I stress that although we are following the path set down by successful schools in this country, we are also following the one set down by successful jurisdictions elsewhere in the world. In America, which my right hon. Friend the Prime Minister is due to visit in just a few days’ time, President Obama is pressing ahead with school reforms exactly analogous to those with which we are pressing ahead here. He is making reforms to ensure that there are better teachers in every classroom and that more schools enjoy greater autonomy. The charter schools in the USA, such as the Knowledge is Power programme schools, with which I know the right hon.
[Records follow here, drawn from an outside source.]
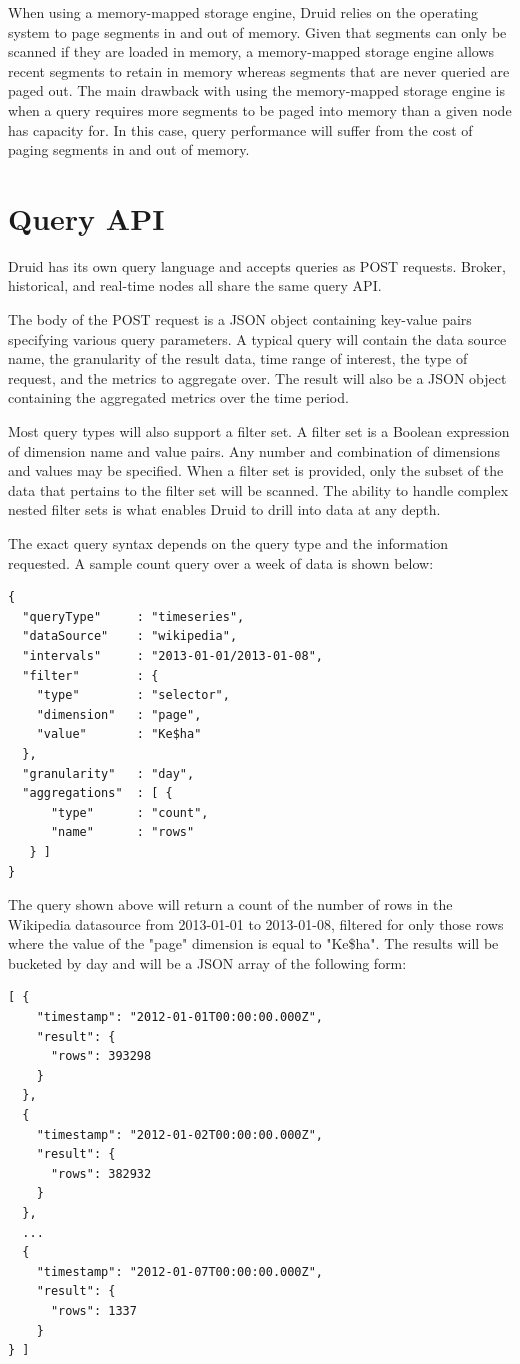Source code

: \documentclass{acm_proc_article-sp}
\begin{document}
When using a memory-mapped storage engine, Druid relies on the operating system
to page segments in and out of memory.  Given that segments can only be scanned
if they are loaded in memory, a memory-mapped storage engine allows recent
segments to retain in memory whereas segments that are never queried are paged
out. The main drawback with using the memory-mapped storage engine is when a
query requires more segments to be paged into memory than a given node has
capacity for. In this case, query performance will suffer from the cost of
paging segments in and out of memory.

\section{Query API}
\label{sec:query-api}
Druid has its own query language and accepts queries as POST requests. Broker,
historical, and real-time nodes all share the same query API.

The body of the POST request is a JSON object containing key-value pairs
specifying various query parameters. A typical query will contain the data
source name, the granularity of the result data, time range of interest, the
type of request, and the metrics to aggregate over. The result will also be a
JSON object containing the aggregated metrics over the time period.

Most query types will also support a filter set. A filter set is a Boolean
expression of dimension name and value pairs. Any number and combination of
dimensions and values may be specified.  When a filter set is provided, only
the subset of the data that pertains to the filter set will be scanned.  The
ability to handle complex nested filter sets is what enables Druid to drill
into data at any depth.

The exact query syntax depends on the query type and the information requested.
A sample count query over a week of data is shown below:
\begin{verbatim}
{
  "queryType"     : "timeseries",
  "dataSource"    : "wikipedia",
  "intervals"     : "2013-01-01/2013-01-08",
  "filter"        : {
    "type"        : "selector",
    "dimension"   : "page",
    "value"       : "Ke$ha"
  },
  "granularity"   : "day",
  "aggregations"  : [ {
      "type"      : "count",
      "name"      : "rows"
   } ]
}
\end{verbatim}

The query shown above will return a count of the number of rows in the Wikipedia datasource
from 2013-01-01 to 2013-01-08, filtered for only those rows where the value of the "page" dimension is 
equal to "Ke\$ha". The results will be bucketed by day and will be a JSON array of the following form:
\begin{verbatim}
[ {
    "timestamp": "2012-01-01T00:00:00.000Z",
    "result": {
      "rows": 393298
    }
  },
  {
    "timestamp": "2012-01-02T00:00:00.000Z",
    "result": {
      "rows": 382932
    }
  },
  ...
  {
    "timestamp": "2012-01-07T00:00:00.000Z",
    "result": {
      "rows": 1337
    }
} ]
\end{verbatim}
\end{document}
Member for Tottenham (Mr Lammy) is familiar, have done a fantastic job, free from local bureaucratic control, of transforming the life chances of young people. Children who would not have expected to graduate from high school are now going on to elite colleges because of the quality of the education that they enjoy. Charter schools in Boston have succeeded in cutting by half the achievement gap between black and white children.

In Chicago, as Caroline Hoxby and Jonah Rockoff have pointed out, charter schools have achieved even more dramatic gains for children from disadvantaged backgrounds. The striking thing about Hoxby and Rockoff’s research is that in Chicago the children are drawn overwhelmingly from poorer homes. Whether one goes to Sweden, Finland, Singapore or Alberta—Alberta is the highest-performing English-speaking jurisdiction in education—education reform is guided by greater devolution to the front line, greater control for professionals and a relentless focus on higher standards.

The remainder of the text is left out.